16. Distribution & Replication

05/05/23

MoodlePDF

Approach

  • Assume that processes can be trusted, there are no arbitrary failures and communication is reliable
  • Set aside a specialised coordinator process to coordinate the entire transaction

Algorithm Overview

  • Each participant breaks down the operation into two stages or phases
    • Tentatively performing the operation
    • Making the successful result permanent and visible (committing the result)
  • These two stages or phases are managed by the coordinator process

The two=phase commit protocol

.....

Notes

  • So if no operation fails then all processes will reply to canCommit? with Yes
    • All of the operations will be committed
    • Effects of all operations will be observed
  • So if any operation fails then the process will reply to canCommit? with No
    • All of the operations will be aborted
    • So no effect of any operation will be observed

Failures

  • But what will happen if a process crashes??
  • Depends when:
    • Before any doCommit the transaction can be aborted,
    • but afterwards it cannot
    • Need to be sure in that case that the process will be restarted and will definitely commit the operation

Data Replication

(A) System model for managing replicated data

  • We will assume physical replicas of objects are maintained by Replica Managers (RMs)
  • A service is provided by a cooperating set of RMs
  • Each client (only) makes requests via a Front End
    • May be part of the client, or may be a separate process
    • Provides the basis for client replication transparency
  • Requests can be read-only or update

Phases of request handling (general framework)
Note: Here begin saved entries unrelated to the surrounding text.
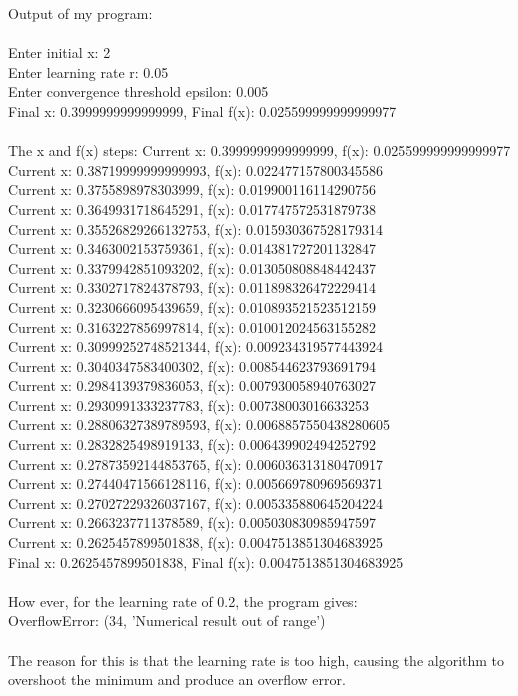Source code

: \documentclass{article}
\begin{document}
Output of my program:\\
\\
Enter initial x: 2\\
Enter learning rate r: 0.05\\
Enter convergence threshold epsilon: 0.005\\
Final x: 0.3999999999999999, Final f(x): 0.025599999999999977\\
\\
The x and f(x) steps:
Current x: 0.3999999999999999, f(x): 0.025599999999999977\\
Current x: 0.38719999999999993, f(x): 0.022477157800345586\\
Current x: 0.3755898978303999, f(x): 0.019900116114290756\\
Current x: 0.3649931718645291, f(x): 0.017747572531879738\\
Current x: 0.35526829266132753, f(x): 0.015930367528179314\\
Current x: 0.3463002153759361, f(x): 0.014381727201132847\\
Current x: 0.3379942851093202, f(x): 0.013050808848442437\\
Current x: 0.3302717824378793, f(x): 0.011898326472229414\\
Current x: 0.3230666095439659, f(x): 0.010893521523512159\\
Current x: 0.3163227856997814, f(x): 0.010012024563155282\\
Current x: 0.30999252748521344, f(x): 0.009234319577443924\\
Current x: 0.3040347583400302, f(x): 0.008544623793691794\\
Current x: 0.2984139379836053, f(x): 0.007930058940763027\\
Current x: 0.2930991333237783, f(x): 0.00738003016633253\\
Current x: 0.28806327389789593, f(x): 0.0068857550438280605\\
Current x: 0.2832825498919133, f(x): 0.006439902494252792\\
Current x: 0.27873592144853765, f(x): 0.006036313180470917\\
Current x: 0.27440471566128116, f(x): 0.005669780969569371\\
Current x: 0.27027229326037167, f(x): 0.005335880645204224\\
Current x: 0.2663237711378589, f(x): 0.005030830985947597\\
Current x: 0.2625457899501838, f(x): 0.0047513851304683925\\
Final x: 0.2625457899501838, Final f(x): 0.0047513851304683925\\
\\
How ever, for the learning rate of 0.2, the program gives:\\
OverflowError: (34, 'Numerical result out of range')\\
\\
The reason for this is that the learning rate is too high, causing the algorithm to overshoot the minimum and produce an overflow error.
\end{document}
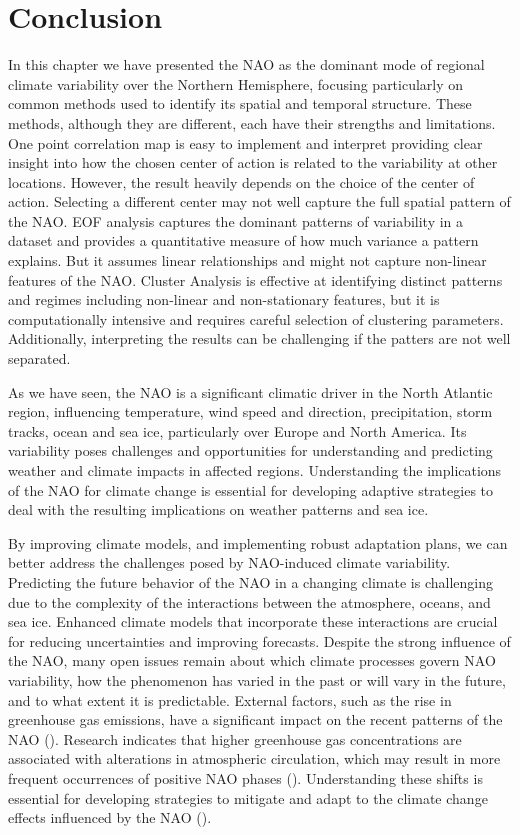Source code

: \documentclass[
]{krantz}
\begin{document}
\section{Conclusion}\label{conclusion-2}

In this chapter we have presented the NAO as the dominant mode of regional climate variability over the Northern Hemisphere, focusing particularly on common methods used to identify its spatial and temporal structure. These methods, although they are different, each have their strengths and limitations.
One point correlation map is easy to implement and interpret providing clear insight into how the chosen center of action is related to the variability at other locations. However, the result heavily depends on the choice of the center of action. Selecting a different center may not well capture the full spatial pattern of the NAO. EOF analysis captures the dominant patterns of variability in a dataset and provides a quantitative measure of how much variance a pattern explains. But it assumes linear relationships and might not capture non-linear features of the NAO. Cluster Analysis is effective at identifying distinct patterns and regimes including non-linear and non-stationary features, but it is computationally intensive and requires careful selection of clustering parameters. Additionally, interpreting the results can be challenging if the patters are not well separated.

As we have seen, the NAO is a significant climatic driver in the North Atlantic region, influencing temperature, wind speed and direction, precipitation, storm tracks, ocean and sea ice, particularly over Europe and North America. Its variability poses challenges and opportunities for understanding and predicting weather and climate impacts in affected regions. Understanding the implications of the NAO for climate change is essential for developing adaptive strategies to deal with the resulting implications on weather patterns and sea ice.

By improving climate models, and implementing robust adaptation plans, we can better address the challenges posed by NAO-induced climate variability. Predicting the future behavior of the NAO in a changing climate is challenging due to the complexity of the interactions between the atmosphere, oceans, and sea ice. Enhanced climate models that incorporate these interactions are crucial for reducing uncertainties and improving forecasts. Despite the strong influence of the NAO, many open issues remain about which climate processes govern NAO variability, how the phenomenon has varied in the past or will vary in the future, and to what extent it is predictable. External factors, such as the rise in greenhouse gas emissions, have a significant impact on the recent patterns of the NAO (\citet{gillett2003}). Research indicates that higher greenhouse gas concentrations are associated with alterations in atmospheric circulation, which may result in more frequent occurrences of positive NAO phases (\citet{gillett2003}). Understanding these shifts is essential for developing strategies to mitigate and adapt to the climate change effects influenced by the NAO (\citet{gillett2003}).
\end{document}
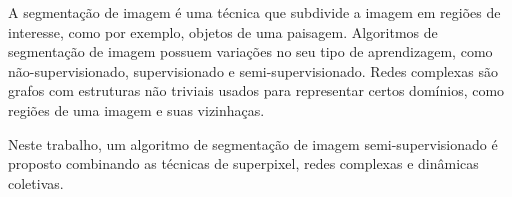 A segmentação de imagem é uma técnica que subdivide a imagem em
regiões de interesse, como por exemplo, objetos de uma
paisagem. Algoritmos de segmentação de imagem possuem variações no seu
tipo de aprendizagem, como não-supervisionado, supervisionado e
semi-supervisionado. Redes complexas são grafos com estruturas não
triviais usados para representar certos domínios, como regiões de uma imagem e suas vizinhaças.

Neste trabalho, um algoritmo de segmentação de imagem
semi-supervisionado é proposto combinando as técnicas de superpixel,
redes complexas e dinâmicas coletivas.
  1. Request issued by FE (Either to one RM or multicast to all RMs)
  2. Coordination between RMs on whether to perfrom request and in what order
    1. Typically FIFO, or may be Casual or Total order
  3. Execution by RMs
  4. Agreement by RMs on effect
  5. Response by one or more RMs to FE

Fault tolerant service

  • Want to use this model to design a fault tolerant service which can tolerate up to f process failures
  • (Intuitively) correct if each client gets the same results as they would have got from a single correct Replica Manager

Option 1 - Passive (primary backup) replication request handling

  1. Request - (with unique ID) is sent by the clients Front End to one primary Replica Manager
  2. Coordination - The primary takes requests in order
  3. Execution - The primary executes a stores results
  4. Agreement - If request is an update, the primary sends updated state, response and ID to all backup RMs
  5. Response - Primary responds to FE and hence client

How does it achieve fault tolerance?

  • For correct operation, if the primary fails then
    • The backups must agree on one backup to be the new primary
    • All RMs must agree on which operations had been performed at the point when new primary takes over
  • If a backup fails then the result just continue
  • If a failed RM recovers then it must re-synchronise

Notes

  • Surviving up to f crashes requires at least f+1 Replica Managers
  • Cannot cope with Byzantine failures
  • Has relatively large overheads
  • Client may be able to submit read request to backup RMs

Option 2 - Active replication

  1. Request - Is sent by Front End to all Replica Managers
  2. Coordination - The multicast group delivers the request to all active RMs
  3. Execution - Every RM executes the request
  4. Agreement - None required with reliable multicast
  5. Response - Every RM sends response to FE